## WORK TO COMPLETE
Each line of the data holding "GridSearchCV" should be found and copied.

## GIVEN DATA
● ● ●
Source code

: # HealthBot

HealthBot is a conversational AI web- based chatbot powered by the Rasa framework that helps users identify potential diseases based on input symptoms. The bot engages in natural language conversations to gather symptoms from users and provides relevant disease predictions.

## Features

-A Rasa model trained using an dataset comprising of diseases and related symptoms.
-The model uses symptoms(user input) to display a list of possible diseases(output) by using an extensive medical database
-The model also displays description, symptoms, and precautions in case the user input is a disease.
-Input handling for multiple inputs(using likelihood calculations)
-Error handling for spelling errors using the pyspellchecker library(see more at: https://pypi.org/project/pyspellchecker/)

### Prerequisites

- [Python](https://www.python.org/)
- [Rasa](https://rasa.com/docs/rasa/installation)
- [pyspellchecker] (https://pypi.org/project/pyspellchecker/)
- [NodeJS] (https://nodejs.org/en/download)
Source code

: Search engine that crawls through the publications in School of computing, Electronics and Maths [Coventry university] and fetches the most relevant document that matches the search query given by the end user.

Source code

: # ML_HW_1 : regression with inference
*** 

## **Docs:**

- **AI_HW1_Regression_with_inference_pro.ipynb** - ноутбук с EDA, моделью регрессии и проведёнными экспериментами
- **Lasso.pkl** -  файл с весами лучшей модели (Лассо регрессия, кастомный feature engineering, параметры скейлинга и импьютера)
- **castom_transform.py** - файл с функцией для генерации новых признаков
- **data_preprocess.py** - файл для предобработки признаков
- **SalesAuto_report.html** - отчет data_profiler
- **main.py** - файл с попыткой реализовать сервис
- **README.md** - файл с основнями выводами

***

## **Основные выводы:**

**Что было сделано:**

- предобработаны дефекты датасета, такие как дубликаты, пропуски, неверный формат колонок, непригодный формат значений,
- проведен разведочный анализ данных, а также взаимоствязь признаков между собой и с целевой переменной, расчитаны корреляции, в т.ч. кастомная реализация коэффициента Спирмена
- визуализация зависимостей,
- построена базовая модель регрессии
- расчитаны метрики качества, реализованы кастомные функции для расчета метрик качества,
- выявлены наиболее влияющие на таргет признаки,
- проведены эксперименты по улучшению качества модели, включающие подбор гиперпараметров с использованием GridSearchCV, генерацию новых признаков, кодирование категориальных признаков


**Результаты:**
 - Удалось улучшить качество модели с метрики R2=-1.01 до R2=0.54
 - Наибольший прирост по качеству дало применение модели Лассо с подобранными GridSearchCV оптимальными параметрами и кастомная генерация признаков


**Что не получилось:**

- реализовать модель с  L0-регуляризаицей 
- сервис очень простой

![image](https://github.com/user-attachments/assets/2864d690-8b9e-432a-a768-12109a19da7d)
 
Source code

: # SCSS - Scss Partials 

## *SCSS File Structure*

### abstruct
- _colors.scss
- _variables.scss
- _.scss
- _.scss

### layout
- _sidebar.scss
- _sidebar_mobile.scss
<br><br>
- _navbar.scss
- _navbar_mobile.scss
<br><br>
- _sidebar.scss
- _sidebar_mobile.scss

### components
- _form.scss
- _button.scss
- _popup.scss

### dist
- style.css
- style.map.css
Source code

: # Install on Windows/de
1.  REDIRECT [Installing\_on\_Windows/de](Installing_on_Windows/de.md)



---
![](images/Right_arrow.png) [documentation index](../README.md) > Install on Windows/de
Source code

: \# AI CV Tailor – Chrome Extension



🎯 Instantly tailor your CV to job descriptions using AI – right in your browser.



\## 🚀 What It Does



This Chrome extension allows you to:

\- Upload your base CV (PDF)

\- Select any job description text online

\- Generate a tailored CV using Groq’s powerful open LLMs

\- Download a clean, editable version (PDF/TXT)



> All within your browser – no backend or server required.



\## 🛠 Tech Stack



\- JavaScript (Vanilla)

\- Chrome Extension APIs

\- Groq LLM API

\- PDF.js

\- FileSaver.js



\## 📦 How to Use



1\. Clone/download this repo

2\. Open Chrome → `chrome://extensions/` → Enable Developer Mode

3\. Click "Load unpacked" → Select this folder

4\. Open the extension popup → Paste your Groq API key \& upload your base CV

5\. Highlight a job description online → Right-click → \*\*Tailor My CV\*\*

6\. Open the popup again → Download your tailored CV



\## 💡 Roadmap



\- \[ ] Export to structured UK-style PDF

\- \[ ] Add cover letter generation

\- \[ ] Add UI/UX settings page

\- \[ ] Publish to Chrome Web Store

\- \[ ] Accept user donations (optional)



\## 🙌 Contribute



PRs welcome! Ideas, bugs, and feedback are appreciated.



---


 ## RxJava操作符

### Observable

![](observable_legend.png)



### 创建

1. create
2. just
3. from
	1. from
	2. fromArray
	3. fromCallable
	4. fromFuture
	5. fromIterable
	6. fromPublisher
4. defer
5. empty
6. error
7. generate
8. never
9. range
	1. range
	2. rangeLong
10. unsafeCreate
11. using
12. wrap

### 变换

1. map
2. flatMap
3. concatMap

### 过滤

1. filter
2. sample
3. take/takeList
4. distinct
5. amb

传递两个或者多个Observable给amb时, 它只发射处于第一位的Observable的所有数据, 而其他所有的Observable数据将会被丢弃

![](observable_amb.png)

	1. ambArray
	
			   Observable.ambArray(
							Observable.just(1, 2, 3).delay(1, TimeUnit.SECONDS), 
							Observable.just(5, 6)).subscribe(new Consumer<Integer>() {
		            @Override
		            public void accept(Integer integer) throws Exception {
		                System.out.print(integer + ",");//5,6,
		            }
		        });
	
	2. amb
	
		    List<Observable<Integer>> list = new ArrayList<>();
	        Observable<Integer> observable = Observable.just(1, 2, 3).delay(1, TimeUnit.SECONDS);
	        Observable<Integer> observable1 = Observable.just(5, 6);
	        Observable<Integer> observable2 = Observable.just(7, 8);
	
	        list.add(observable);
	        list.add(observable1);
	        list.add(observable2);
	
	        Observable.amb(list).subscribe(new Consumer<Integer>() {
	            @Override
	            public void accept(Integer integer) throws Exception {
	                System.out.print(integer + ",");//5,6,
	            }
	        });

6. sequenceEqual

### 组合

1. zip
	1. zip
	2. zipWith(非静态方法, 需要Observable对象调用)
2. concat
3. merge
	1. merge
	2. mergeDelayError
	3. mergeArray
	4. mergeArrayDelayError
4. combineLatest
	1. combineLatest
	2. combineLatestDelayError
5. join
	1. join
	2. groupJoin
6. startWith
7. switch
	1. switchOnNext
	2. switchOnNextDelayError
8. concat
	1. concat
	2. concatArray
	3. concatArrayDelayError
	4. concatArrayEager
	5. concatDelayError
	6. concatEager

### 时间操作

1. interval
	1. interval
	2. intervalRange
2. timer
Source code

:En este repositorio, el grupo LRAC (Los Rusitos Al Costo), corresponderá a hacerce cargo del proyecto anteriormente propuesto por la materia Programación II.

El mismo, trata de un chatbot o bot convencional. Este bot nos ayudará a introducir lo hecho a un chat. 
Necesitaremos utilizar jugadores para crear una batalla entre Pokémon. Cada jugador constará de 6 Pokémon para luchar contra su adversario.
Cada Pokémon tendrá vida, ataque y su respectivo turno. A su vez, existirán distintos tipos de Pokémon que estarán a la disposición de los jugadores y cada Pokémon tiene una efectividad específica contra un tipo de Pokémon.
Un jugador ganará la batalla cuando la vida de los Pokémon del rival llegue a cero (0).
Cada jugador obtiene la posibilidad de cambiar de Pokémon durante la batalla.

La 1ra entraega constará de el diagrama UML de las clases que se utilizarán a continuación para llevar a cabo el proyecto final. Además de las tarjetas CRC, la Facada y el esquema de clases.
● ● ●
## RESPONSE AREA
- проведены эксперименты по улучшению качества модели, включающие подбор гиперпараметров с использованием GridSearchCV, генерацию новых признаков, кодирование категориальных признаков
 - Наибольший прирост по качеству дало применение модели Лассо с подобранными GridSearchCV оптимальными параметрами и кастомная генерация признаков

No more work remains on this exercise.